• **WORK TO BE COMPLETED**: The required answer is the data below, restated word for word with images omitted.
-------------------------
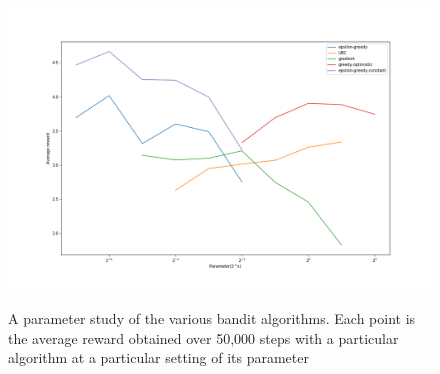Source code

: \documentclass[a4paper,11pt]{article}
\numberwithin{equation}{section}
\theoremstyle{remark}
\begin{document}
\begin{figure}
	\centering
	\caption{A parameter study of the various bandit algorithms. Each point is the average reward obtained over 50,000 steps with a particular algorithm at a particular setting of its parameter}
	\includegraphics[scale=0.5]{ex2_11}
	\label{fig:KArmedBanditNonStationaryParameterStudy}
\end{figure}
\end{document}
-------------------------
• **EXPECTED ANSWER**:
Source code

: \documentclass[a4paper,11pt]{article}
\numberwithin{equation}{section}
\theoremstyle{remark}
\begin{document}
\begin{figure}
	\centering
	\caption{A parameter study of the various bandit algorithms. Each point is the average reward obtained over 50,000 steps with a particular algorithm at a particular setting of its parameter}
	\includegraphics[scale=0.5]{ex2_11}
	\label{fig:KArmedBanditNonStationaryParameterStudy}
\end{figure}
\end{document}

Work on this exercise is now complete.